Now let me say something about the nonunital case.
Let $M_n$ be the lattice of height two with $n$ elements of height one. Each $M_n$ is modular. If $M_n$ is isomorphic to the lattice of ideals of a unital ring, then from the previous paragraph we must have $n=1$ or $2$. Consider the nonunital case where $L(R)\cong M_n$, $n\geq 3$. The sum of any two distinct maximal ideals equals $R$ (always), and by the shape of $M_n$ the intersection of any two maximal ideals is zero. If $A, B, C$ are distinct maximal ideals, then $AR=A(B+C)=AB+AC\subseteq (A\cap B)+(A\cap C)=0$. Similarly, $BR=0$, so $RR=(A+B)R=AR+BR=0$. This says that $R$ has zero multiplication. It follows that the ideal lattice of $R$ coincides with its lattice of additive subgroups of $R$. It is not hard to show that if an abelian group $G$ has a lattice of subgroups isomorphic to $M_n$, then $n=p+1$ for some prime and $G\cong \mathbb Z_p\times \mathbb Z_p$. Putting this all together, we get that if
$M_n$ is isomorphic to the lattice of ideals of a not-necessarily-unital ring, then $n=1$ or $2$ or else $n = p+1$ for some prime $p$.

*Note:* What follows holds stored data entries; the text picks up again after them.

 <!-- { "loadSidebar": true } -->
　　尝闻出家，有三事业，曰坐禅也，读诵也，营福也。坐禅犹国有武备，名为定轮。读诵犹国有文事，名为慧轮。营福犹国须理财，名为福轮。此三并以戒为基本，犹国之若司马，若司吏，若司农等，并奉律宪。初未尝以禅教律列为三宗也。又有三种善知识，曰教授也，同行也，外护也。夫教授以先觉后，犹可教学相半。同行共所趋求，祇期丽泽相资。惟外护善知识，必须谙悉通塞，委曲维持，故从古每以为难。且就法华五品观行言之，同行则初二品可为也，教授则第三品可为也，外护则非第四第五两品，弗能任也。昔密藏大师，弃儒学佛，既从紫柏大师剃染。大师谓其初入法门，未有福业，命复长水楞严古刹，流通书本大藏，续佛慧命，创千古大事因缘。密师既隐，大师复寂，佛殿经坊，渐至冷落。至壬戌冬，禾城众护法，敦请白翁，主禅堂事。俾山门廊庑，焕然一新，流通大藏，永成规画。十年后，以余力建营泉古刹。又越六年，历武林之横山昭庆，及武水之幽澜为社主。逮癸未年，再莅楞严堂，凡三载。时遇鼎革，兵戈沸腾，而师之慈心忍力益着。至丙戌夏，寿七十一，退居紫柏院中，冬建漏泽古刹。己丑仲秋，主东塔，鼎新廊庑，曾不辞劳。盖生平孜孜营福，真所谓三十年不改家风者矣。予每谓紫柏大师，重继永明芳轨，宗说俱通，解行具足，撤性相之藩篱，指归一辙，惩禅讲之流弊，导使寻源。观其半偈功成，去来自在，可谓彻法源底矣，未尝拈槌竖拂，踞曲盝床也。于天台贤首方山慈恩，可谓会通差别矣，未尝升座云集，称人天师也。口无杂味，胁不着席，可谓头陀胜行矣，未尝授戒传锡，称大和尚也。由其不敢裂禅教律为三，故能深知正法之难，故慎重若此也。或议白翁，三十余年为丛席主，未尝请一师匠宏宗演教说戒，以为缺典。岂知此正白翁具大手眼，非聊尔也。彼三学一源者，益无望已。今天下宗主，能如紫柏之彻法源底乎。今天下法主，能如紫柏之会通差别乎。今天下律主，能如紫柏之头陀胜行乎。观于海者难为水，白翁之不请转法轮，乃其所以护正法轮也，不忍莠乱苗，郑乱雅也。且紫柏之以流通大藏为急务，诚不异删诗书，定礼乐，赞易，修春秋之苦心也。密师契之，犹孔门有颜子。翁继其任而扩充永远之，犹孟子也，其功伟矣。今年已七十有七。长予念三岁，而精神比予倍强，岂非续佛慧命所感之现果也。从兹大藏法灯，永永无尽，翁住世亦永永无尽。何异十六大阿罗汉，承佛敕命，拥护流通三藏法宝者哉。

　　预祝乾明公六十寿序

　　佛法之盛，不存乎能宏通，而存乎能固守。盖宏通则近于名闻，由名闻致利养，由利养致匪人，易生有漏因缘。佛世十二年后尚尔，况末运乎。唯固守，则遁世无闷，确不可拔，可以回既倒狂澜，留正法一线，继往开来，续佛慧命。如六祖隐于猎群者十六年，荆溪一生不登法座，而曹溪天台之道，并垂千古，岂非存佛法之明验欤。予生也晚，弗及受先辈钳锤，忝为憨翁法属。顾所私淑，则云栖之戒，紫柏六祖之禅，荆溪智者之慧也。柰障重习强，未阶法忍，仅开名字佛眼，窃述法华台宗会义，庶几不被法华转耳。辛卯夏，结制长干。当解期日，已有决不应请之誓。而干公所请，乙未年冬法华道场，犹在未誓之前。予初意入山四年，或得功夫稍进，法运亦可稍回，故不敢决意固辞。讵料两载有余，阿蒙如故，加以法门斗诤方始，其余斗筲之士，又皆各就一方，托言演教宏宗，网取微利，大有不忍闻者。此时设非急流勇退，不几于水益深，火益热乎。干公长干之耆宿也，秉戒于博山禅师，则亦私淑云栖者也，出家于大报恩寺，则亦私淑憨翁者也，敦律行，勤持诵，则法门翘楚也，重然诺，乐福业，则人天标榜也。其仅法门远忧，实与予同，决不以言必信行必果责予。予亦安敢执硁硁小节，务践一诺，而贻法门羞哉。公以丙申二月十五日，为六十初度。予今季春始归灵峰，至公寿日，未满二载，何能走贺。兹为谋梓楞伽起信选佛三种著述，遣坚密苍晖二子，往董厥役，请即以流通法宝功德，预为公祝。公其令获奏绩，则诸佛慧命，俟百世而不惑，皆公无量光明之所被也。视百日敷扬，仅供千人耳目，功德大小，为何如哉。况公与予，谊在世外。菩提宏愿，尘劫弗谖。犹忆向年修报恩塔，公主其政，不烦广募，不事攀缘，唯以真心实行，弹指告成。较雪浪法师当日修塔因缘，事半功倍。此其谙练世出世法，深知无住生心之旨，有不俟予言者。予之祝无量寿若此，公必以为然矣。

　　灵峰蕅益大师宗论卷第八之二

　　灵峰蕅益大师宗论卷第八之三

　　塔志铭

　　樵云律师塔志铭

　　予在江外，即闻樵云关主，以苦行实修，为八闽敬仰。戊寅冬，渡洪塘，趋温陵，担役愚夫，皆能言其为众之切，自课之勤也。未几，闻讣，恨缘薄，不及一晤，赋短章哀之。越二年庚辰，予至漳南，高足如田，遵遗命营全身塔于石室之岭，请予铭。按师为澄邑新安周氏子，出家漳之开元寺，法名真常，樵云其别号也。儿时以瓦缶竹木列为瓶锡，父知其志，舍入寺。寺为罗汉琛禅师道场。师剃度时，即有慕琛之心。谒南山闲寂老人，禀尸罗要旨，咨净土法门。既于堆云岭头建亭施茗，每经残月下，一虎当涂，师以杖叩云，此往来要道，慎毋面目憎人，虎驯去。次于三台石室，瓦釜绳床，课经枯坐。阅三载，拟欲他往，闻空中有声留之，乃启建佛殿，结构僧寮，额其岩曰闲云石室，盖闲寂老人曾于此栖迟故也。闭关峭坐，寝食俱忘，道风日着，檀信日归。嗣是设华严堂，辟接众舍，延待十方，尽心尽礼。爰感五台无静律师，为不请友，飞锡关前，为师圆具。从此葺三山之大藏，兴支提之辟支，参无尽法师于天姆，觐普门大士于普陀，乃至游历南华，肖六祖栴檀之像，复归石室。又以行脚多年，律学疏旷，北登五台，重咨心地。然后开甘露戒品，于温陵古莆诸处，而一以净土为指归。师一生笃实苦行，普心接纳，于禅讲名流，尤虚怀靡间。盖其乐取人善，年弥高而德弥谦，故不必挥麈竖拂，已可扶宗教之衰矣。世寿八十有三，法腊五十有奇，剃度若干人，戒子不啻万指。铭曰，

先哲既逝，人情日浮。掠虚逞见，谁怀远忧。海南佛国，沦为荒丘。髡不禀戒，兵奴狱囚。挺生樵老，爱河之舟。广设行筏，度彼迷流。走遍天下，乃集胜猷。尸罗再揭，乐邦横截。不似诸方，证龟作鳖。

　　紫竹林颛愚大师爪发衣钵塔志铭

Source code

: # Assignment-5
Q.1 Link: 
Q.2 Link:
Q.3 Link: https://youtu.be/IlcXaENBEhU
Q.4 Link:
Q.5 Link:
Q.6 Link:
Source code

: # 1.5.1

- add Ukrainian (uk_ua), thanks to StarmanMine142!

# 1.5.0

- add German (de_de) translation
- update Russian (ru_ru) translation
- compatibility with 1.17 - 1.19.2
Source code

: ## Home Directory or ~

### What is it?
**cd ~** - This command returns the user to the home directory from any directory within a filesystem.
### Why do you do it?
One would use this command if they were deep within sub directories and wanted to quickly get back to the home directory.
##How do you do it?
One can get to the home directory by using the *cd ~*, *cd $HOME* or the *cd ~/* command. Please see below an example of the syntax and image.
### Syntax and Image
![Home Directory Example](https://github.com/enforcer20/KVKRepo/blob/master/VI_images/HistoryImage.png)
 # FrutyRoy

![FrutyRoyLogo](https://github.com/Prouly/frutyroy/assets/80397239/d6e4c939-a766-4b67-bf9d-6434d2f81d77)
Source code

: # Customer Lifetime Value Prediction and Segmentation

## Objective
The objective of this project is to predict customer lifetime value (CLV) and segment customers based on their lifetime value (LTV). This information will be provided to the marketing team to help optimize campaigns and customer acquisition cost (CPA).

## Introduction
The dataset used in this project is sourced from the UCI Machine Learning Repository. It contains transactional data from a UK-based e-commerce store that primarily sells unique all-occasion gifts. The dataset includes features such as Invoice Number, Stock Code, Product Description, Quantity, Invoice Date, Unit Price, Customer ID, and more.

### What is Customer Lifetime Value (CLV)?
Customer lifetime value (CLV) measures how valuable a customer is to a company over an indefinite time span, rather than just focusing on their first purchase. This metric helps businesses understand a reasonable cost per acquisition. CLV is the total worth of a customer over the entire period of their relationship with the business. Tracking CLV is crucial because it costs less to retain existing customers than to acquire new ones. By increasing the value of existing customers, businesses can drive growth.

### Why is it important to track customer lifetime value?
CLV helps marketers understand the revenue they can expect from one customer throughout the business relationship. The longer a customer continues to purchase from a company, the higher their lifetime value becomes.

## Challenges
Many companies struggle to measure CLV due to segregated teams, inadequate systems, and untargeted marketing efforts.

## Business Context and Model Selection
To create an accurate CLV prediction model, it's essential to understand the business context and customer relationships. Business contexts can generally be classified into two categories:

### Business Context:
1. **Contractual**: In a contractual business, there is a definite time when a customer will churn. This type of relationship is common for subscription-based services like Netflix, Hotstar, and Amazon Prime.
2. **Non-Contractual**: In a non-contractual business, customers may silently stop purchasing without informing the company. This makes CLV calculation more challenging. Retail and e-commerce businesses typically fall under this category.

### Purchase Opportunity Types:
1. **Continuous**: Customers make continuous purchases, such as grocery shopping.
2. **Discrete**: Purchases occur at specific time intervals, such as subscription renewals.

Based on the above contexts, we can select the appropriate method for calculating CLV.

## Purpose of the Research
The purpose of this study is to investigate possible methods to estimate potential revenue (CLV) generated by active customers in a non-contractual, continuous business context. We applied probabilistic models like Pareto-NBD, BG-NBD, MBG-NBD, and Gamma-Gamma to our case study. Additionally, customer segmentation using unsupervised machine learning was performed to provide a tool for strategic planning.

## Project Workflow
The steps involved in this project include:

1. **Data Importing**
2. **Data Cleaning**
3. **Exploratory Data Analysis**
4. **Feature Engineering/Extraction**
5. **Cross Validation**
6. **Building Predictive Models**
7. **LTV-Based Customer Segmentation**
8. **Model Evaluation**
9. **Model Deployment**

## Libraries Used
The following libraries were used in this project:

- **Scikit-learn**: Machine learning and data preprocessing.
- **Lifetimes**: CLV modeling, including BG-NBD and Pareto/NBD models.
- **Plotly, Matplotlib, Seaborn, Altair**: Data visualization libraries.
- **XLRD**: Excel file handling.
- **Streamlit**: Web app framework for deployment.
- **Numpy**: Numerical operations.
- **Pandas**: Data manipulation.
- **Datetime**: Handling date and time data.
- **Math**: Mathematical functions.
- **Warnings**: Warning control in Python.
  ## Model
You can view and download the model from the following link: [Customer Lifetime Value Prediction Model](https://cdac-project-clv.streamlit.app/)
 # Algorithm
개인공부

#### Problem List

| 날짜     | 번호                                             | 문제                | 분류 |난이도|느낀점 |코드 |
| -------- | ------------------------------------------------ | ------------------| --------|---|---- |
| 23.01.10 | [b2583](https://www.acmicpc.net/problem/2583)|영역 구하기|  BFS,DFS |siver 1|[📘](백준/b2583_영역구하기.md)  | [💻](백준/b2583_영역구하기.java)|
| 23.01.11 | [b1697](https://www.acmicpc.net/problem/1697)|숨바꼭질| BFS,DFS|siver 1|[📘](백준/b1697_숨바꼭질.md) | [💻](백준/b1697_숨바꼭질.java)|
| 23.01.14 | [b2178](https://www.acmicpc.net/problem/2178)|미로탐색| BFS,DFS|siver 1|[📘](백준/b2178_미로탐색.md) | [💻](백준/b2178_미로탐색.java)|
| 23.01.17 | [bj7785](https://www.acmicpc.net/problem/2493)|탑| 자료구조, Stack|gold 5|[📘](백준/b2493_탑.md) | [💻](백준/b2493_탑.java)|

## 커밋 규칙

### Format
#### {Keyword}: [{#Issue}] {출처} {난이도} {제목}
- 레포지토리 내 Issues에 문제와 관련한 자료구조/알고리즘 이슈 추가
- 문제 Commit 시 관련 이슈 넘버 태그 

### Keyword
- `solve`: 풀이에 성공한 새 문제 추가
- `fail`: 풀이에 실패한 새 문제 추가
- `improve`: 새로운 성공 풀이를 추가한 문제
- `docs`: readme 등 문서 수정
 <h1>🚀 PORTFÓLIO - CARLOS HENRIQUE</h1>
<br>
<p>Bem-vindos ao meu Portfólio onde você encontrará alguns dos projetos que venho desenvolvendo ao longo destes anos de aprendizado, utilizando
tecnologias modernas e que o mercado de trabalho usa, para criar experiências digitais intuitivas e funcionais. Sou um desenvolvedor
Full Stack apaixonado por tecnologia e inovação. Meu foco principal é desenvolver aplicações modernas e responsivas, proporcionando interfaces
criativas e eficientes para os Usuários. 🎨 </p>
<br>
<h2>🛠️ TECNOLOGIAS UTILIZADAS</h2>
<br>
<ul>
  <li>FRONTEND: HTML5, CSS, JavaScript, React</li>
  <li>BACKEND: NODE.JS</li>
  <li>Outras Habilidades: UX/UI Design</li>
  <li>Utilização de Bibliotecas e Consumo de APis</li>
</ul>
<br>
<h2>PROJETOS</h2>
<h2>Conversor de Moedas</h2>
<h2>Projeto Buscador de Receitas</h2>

It follows from the two paragraphs above that $M_3$ is not isomorphic to the lattice of ideals of any unital commutative ring, and the lattice $M_5$ is not isomorphic to the lattice of ideals of any commutative ring.
In the question it is claimed that the distributive case follows from Birkhoff's Theorem by an easy argument. There are problems with the argument. First, in what way do the characteristic functions associated to a ring of sets form a ring? If your ring of sets contains only $A \subsetneq B\subsetneq C\subsetneq D$, then the characteristic functions of these sets are only $\chi_A, \chi_B, \chi_C, \chi_D$. What is $\chi_B+\chi_C$? Also, if you intend the characteristic functions to form a ring under pointwise multiplication (so $\chi_A\cdot \chi_B=\chi_{A\cap B}$), then the ring will be unital and Boolean. In this case $L(R)$ is a Boolean lattice. In particular, this construction will not represent distributive lattices that are not Boolean.
The problem statement contains the claim that $L(R_{M_3})\cong M_3$. This is not true, since $L(R_{M_3})$ has six elements and $M_3$ has five elements. (Moreover, $R_{M_3}$ has a unit, so $L(R_{M_3})\cong M_3$ is impossible by the third paragraph of this answer.)
There is speculation in the problem statement that "if a finite modular lattice appears as $L(R)$, then it does so for a ring of characteristic $2$". From the second paragraph of this answer, if $p$ is prime and $L(R)\cong M_{p+1}$, then $R$ must be of characteristic $p$.